One of the popular benchmarks right now is METR which shows some real improvement with newer models, like Opus 4.5. Another way of getting data is anecdotes, lots of people are really impressed with Opus 4.5 and Codex 5.2 (but they're hard distangle from people getting better with those tools, the scaffolding (Claude code, Codex) getting better, and lots of other stuff). SWEBench is still not saturated (less than 75% I think).

> The exception seems to be net new benchmarks/benchmark versions.

How is this an exception? If a genius and kindergarden student takes a test to add two single digit numbers how is that result any relevant? Even though adding single digit number is in the class of possible test.

We can only look at non saturated test.

It’s becoming clear that training a frontier model is a capex/infra problem. This problem involves data acquisition, compute, and salaries for the researchers familiar with the little nuances of training at this scale.

For the same class model, you can train on more or less the same commodity datasets.

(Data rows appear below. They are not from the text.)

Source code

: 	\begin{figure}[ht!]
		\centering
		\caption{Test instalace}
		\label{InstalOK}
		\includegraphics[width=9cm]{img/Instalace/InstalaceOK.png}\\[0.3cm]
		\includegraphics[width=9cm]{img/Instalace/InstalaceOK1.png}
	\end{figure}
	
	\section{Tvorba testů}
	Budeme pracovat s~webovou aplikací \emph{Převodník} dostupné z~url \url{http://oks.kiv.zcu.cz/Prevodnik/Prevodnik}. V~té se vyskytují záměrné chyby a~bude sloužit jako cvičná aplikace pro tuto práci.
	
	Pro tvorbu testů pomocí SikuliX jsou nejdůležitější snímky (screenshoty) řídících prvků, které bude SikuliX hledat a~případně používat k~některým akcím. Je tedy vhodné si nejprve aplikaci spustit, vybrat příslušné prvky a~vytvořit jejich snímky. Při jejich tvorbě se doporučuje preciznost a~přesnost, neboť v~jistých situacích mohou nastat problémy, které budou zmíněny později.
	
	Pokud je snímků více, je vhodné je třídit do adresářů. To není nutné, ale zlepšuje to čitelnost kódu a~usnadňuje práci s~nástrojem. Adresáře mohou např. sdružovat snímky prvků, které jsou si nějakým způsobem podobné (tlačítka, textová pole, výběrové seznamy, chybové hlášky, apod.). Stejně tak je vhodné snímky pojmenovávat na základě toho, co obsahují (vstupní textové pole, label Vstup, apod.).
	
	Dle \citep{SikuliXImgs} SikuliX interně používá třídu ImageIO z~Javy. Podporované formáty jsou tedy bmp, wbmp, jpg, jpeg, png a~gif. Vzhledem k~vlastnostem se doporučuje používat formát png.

Over time these datasets become more efficient to train on as errata are removed and the data is cleaner. The cost of dataset acquisition can be amortized and sometimes drops to 0 as the dataset is open sourced.

Frontier models mean acquiring fresh datasets at unknown costs.

Training costs might be coming down but costs for hardware that can run these models is still obscenely high and rising. We're still nowhere near a point where its realistically feasible to run a home LLM that doesn't feel like it's suffering with severe brain damage.